◆ **Exercise goal**: Set down exactly the lines of the records from the top to the line containing "- **Reasoning:** This quote underscores the need"; include both.

◆ **Entries shown**:

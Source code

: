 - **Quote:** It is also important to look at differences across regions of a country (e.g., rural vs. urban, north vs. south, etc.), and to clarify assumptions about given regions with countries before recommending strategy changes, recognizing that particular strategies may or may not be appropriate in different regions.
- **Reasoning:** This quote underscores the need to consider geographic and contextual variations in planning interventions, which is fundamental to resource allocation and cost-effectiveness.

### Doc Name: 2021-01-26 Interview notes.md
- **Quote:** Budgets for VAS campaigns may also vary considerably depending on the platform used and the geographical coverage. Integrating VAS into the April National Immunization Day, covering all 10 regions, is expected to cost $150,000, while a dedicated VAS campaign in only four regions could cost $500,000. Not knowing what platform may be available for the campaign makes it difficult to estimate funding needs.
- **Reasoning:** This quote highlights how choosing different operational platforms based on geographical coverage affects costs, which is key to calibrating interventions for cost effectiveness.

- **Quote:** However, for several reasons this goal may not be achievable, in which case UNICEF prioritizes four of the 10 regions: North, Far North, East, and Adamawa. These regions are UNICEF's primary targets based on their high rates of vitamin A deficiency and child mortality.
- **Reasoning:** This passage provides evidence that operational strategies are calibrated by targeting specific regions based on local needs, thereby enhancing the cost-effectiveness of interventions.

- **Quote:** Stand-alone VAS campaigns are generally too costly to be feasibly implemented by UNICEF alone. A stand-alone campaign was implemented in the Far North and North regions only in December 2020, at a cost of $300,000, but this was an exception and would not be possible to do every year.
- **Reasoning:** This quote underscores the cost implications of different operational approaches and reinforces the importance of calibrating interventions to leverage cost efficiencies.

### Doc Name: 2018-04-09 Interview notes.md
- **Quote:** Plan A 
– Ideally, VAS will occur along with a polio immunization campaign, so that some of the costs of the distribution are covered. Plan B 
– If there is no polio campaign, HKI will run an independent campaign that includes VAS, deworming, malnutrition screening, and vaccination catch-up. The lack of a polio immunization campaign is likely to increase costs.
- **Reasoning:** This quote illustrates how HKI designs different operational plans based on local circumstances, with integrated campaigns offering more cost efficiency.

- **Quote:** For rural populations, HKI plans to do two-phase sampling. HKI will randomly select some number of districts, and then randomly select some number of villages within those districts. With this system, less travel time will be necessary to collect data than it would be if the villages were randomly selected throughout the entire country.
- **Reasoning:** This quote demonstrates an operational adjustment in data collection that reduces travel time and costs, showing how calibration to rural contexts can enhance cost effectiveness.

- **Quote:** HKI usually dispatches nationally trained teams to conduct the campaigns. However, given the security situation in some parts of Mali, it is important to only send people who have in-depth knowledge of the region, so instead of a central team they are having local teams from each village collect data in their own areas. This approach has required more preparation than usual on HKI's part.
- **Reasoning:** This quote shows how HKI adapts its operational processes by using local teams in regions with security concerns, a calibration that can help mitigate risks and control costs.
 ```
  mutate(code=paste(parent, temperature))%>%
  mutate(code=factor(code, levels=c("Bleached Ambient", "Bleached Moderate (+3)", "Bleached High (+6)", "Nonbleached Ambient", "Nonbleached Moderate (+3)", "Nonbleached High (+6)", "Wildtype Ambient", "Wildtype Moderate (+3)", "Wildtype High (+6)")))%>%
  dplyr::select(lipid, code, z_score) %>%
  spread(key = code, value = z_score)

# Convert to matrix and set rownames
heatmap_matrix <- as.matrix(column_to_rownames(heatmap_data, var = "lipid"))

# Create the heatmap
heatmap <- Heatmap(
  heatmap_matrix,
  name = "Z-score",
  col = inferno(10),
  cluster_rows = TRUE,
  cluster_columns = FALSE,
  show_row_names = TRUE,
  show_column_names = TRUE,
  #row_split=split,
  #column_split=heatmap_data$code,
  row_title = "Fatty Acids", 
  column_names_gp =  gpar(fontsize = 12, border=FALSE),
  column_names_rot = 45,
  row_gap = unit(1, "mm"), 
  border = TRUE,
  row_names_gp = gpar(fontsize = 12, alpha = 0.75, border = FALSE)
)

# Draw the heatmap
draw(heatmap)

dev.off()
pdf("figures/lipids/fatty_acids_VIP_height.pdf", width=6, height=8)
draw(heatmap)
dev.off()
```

◆ **Exercise output**:
Source code

: - **Quote:** It is also important to look at differences across regions of a country (e.g., rural vs. urban, north vs. south, etc.), and to clarify assumptions about given regions with countries before recommending strategy changes, recognizing that particular strategies may or may not be appropriate in different regions.
- **Reasoning:** This quote underscores the need to consider geographic and contextual variations in planning interventions, which is fundamental to resource allocation and cost-effectiveness.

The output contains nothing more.